Can strong gravitational lensing distinguish naked singularities from black holes?

In this paper we study gravitational lensing in the strong field limit from the perspective of cosmic censorship, to investigate whether or not naked singularities, if they exist in nature at all, can be distinguished from black holes. The spacetime we explore from this perspective is the Joshi-Malafarina-Narayan (JMN) metric which represents a spherically symmetric solution to the Einstein field equations with anisotropic pressure and contains a naked singularity at the center. JMN geometry is matched with the Schwarzschild metric to the exterior at a finite radius. This metric was recently shown to be a possible end state of gravitational collapse of a fluid with zero radial pressure. In the presence of the photon sphere, gravitational lensing signature of this spacetime is identical to that of the Schwarzschild black hole with infinitely many relativistic images and Einstein rings, all of them located beyond a certain critical angle from optic axis and the inner relativistic images all clumped together. However, in the absence of the photon sphere, which is the case for a wide range of parameter values in this spacetime, we show that we get finitely many relativistic images and Einstein rings spaced reasonably apart from one another, some of which can be formed inside the critical angle for the corresponding Schwarzschild black hole.

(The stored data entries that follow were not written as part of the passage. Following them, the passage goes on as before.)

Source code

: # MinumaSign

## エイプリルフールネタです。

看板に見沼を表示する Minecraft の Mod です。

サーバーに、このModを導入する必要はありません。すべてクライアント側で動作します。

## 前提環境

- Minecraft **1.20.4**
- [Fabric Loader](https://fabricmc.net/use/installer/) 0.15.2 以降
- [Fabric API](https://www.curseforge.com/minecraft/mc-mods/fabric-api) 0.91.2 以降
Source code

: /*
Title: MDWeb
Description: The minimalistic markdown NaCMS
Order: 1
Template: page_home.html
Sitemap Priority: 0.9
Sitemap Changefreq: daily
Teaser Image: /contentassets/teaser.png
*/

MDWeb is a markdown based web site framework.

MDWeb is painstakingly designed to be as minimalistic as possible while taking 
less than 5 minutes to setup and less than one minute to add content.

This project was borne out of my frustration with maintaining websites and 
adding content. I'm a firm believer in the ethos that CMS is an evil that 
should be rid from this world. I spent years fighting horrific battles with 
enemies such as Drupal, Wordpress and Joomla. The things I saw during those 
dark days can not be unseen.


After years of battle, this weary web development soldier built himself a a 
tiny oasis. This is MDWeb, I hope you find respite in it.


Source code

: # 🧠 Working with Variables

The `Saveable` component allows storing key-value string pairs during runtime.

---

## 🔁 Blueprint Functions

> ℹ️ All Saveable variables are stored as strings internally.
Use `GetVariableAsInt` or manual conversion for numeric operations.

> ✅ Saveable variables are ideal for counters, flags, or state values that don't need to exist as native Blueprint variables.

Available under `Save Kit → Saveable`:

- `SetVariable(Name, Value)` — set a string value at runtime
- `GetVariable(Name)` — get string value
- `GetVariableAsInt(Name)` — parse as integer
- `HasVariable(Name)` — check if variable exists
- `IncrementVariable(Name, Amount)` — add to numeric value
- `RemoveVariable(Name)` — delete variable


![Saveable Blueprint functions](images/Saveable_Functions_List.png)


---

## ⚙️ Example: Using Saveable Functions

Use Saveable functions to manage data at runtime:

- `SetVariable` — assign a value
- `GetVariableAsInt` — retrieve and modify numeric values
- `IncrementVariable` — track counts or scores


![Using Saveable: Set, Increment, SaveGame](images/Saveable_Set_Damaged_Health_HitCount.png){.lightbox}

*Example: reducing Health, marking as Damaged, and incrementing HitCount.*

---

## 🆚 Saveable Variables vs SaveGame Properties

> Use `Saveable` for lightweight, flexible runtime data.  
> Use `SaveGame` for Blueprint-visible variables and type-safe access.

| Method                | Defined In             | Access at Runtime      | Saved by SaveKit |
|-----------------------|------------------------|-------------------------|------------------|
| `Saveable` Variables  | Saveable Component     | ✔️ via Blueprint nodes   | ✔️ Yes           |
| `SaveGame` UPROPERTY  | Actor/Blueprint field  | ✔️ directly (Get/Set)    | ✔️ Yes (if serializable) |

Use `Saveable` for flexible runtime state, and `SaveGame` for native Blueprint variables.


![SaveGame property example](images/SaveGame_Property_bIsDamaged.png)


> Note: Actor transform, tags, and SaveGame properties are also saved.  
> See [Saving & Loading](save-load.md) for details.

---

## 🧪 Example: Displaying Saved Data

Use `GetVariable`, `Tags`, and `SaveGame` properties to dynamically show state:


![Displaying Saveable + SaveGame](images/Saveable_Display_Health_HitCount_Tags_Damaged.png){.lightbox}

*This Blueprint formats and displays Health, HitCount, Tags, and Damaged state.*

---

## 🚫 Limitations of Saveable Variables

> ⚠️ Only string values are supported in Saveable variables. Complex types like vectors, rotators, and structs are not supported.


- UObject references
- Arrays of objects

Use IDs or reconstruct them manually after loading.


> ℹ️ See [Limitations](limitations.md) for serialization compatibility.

This study suggests that the observation of relativistic images and rings might, in principle, allow us to unravel the existence of the naked singularity in the absence of the photon sphere. Also, the results obtained here are in contrast with the earlier investigation on Janis-Newman-Winicour (JNW) naked singularities where it was shown that the radial caustic is always present in the absence the photon sphere, which is not the case with JMN geometry where radial caustic is absent. We also point out the practical difficulties that might be encountered in the observation of the relativistic images and suggest that new dedicated experiments and techniques have to be developed in future for this purpose.